◆ **Task to carry out**:
Copy the entries exactly. Leave out any pictures.

◆ **Material provided**:
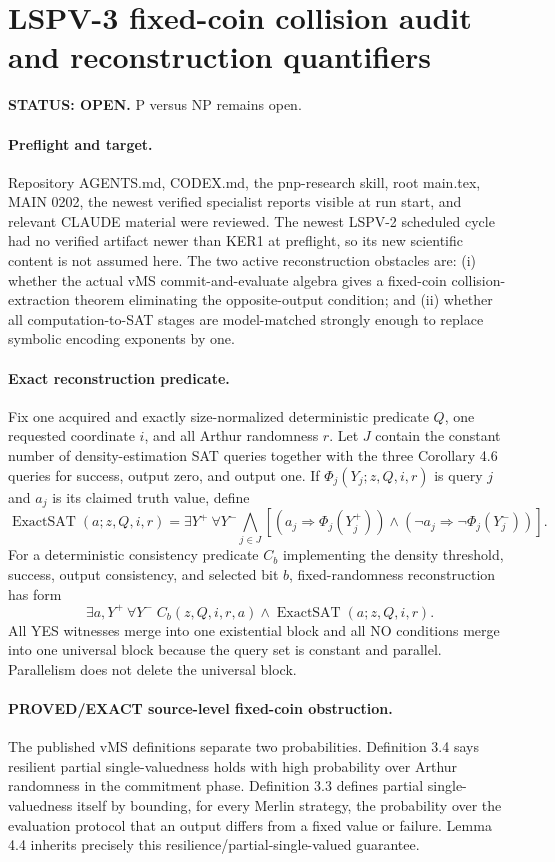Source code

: \documentclass[11pt]{article}
\begin{document}
\section*{LSPV-3 fixed-coin collision audit and reconstruction quantifiers}
\textbf{STATUS: OPEN.} P versus NP remains open.

\paragraph{Preflight and target.}
Repository AGENTS.md, CODEX.md, the pnp-research skill, root main.tex, MAIN 0202, the newest verified specialist reports visible at run start, and relevant CLAUDE material were reviewed. The newest LSPV-2 scheduled cycle had no verified artifact newer than KER1 at preflight, so its new scientific content is not assumed here. The two active reconstruction obstacles are: (i) whether the actual vMS commit-and-evaluate algebra gives a fixed-coin collision-extraction theorem eliminating the opposite-output condition; and (ii) whether all computation-to-SAT stages are model-matched strongly enough to replace symbolic encoding exponents by one.

\paragraph{Exact reconstruction predicate.}
Fix one acquired and exactly size-normalized deterministic predicate $Q$, one requested coordinate $i$, and all Arthur randomness $r$. Let $J$ contain the constant number of density-estimation SAT queries together with the three Corollary 4.6 queries for success, output zero, and output one. If $\Phi_j(Y_j;z,Q,i,r)$ is query $j$ and $a_j$ is its claimed truth value, define
\[
\operatorname{ExactSAT}(a;z,Q,i,r)=
\exists Y^+\ \forall Y^-\!
\bigwedge_{j\in J}
\left[
(a_j\Rightarrow\Phi_j(Y_j^+))
\wedge
(\neg a_j\Rightarrow\neg\Phi_j(Y_j^-))
\right].
\]
For a deterministic consistency predicate $C_b$ implementing the density threshold, success, output consistency, and selected bit $b$, fixed-randomness reconstruction has form
\[
\exists a,Y^+\ \forall Y^-\;
C_b(z,Q,i,r,a)\wedge\operatorname{ExactSAT}(a;z,Q,i,r).
\]
All YES witnesses merge into one existential block and all NO conditions merge into one universal block because the query set is constant and parallel. Parallelism does not delete the universal block.

\paragraph{PROVED/EXACT source-level fixed-coin obstruction.}
The published vMS definitions separate two probabilities. Definition 3.4 says resilient partial single-valuedness holds with high probability over Arthur randomness in the commitment phase. Definition 3.3 defines partial single-valuedness itself by bounding, for every Merlin strategy, the probability over the evaluation protocol that an output differs from a fixed value or failure. Lemma 4.4 inherits precisely this resilience/partial-single-valued guarantee.
\end{document}
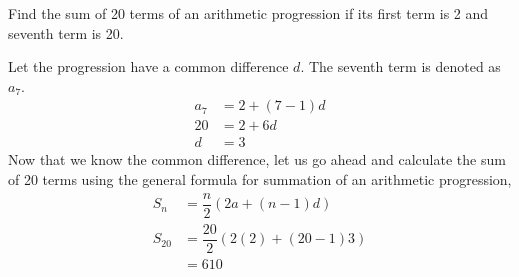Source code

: 
%
%
%
%
% 
% 

\question[4] Find the sum of 20 terms of an arithmetic progression if its first term is 2 and seventh term is 20.


\ifprintanswers
\fi 

\begin{solution}[\halfpage]
  Let the progression have a common difference $d$. The seventh term is denoted as $a_7$.
  \begin{align}
    a_7 &= 2 + (7-1)d \\
    20  &= 2 + 6d \\
    d   &= 3 
  \end{align}
  Now that we know the common difference, let us go ahead and calculate the sum of 20 terms using the general formula for summation of an arithmetic progression,
  \begin{align}
    S_n    &= \dfrac{n}{2}(2a + (n-1)d) \\
    S_{20} &= \dfrac{20}{2}(2(2) + (20-1)3) \\
           &= 610
  \end{align}

\end{solution}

◆ **Result**:
Source code

: \documentclass[11pt]{article}
\begin{document}
\section*{LSPV-3 fixed-coin collision audit and reconstruction quantifiers}
\textbf{STATUS: OPEN.} P versus NP remains open.

\paragraph{Preflight and target.}
Repository AGENTS.md, CODEX.md, the pnp-research skill, root main.tex, MAIN 0202, the newest verified specialist reports visible at run start, and relevant CLAUDE material were reviewed. The newest LSPV-2 scheduled cycle had no verified artifact newer than KER1 at preflight, so its new scientific content is not assumed here. The two active reconstruction obstacles are: (i) whether the actual vMS commit-and-evaluate algebra gives a fixed-coin collision-extraction theorem eliminating the opposite-output condition; and (ii) whether all computation-to-SAT stages are model-matched strongly enough to replace symbolic encoding exponents by one.

\paragraph{Exact reconstruction predicate.}
Fix one acquired and exactly size-normalized deterministic predicate $Q$, one requested coordinate $i$, and all Arthur randomness $r$. Let $J$ contain the constant number of density-estimation SAT queries together with the three Corollary 4.6 queries for success, output zero, and output one. If $\Phi_j(Y_j;z,Q,i,r)$ is query $j$ and $a_j$ is its claimed truth value, define
\[
\operatorname{ExactSAT}(a;z,Q,i,r)=
\exists Y^+\ \forall Y^-\!
\bigwedge_{j\in J}
\left[
(a_j\Rightarrow\Phi_j(Y_j^+))
\wedge
(\neg a_j\Rightarrow\neg\Phi_j(Y_j^-))
\right].
\]
For a deterministic consistency predicate $C_b$ implementing the density threshold, success, output consistency, and selected bit $b$, fixed-randomness reconstruction has form
\[
\exists a,Y^+\ \forall Y^-\;
C_b(z,Q,i,r,a)\wedge\operatorname{ExactSAT}(a;z,Q,i,r).
\]
All YES witnesses merge into one existential block and all NO conditions merge into one universal block because the query set is constant and parallel. Parallelism does not delete the universal block.

\paragraph{PROVED/EXACT source-level fixed-coin obstruction.}
The published vMS definitions separate two probabilities. Definition 3.4 says resilient partial single-valuedness holds with high probability over Arthur randomness in the commitment phase. Definition 3.3 defines partial single-valuedness itself by bounding, for every Merlin strategy, the probability over the evaluation protocol that an output differs from a fixed value or failure. Lemma 4.4 inherits precisely this resilience/partial-single-valued guarantee.
\end{document}
Source code

: 
%
%
%
%
% 
% 

\question[4] Find the sum of 20 terms of an arithmetic progression if its first term is 2 and seventh term is 20.


\ifprintanswers
\fi 

\begin{solution}[\halfpage]
  Let the progression have a common difference $d$. The seventh term is denoted as $a_7$.
  \begin{align}
    a_7 &= 2 + (7-1)d \\
    20  &= 2 + 6d \\
    d   &= 3 
  \end{align}
  Now that we know the common difference, let us go ahead and calculate the sum of 20 terms using the general formula for summation of an arithmetic progression,
  \begin{align}
    S_n    &= \dfrac{n}{2}(2a + (n-1)d) \\
    S_{20} &= \dfrac{20}{2}(2(2) + (20-1)3) \\
           &= 610
  \end{align}

\end{solution}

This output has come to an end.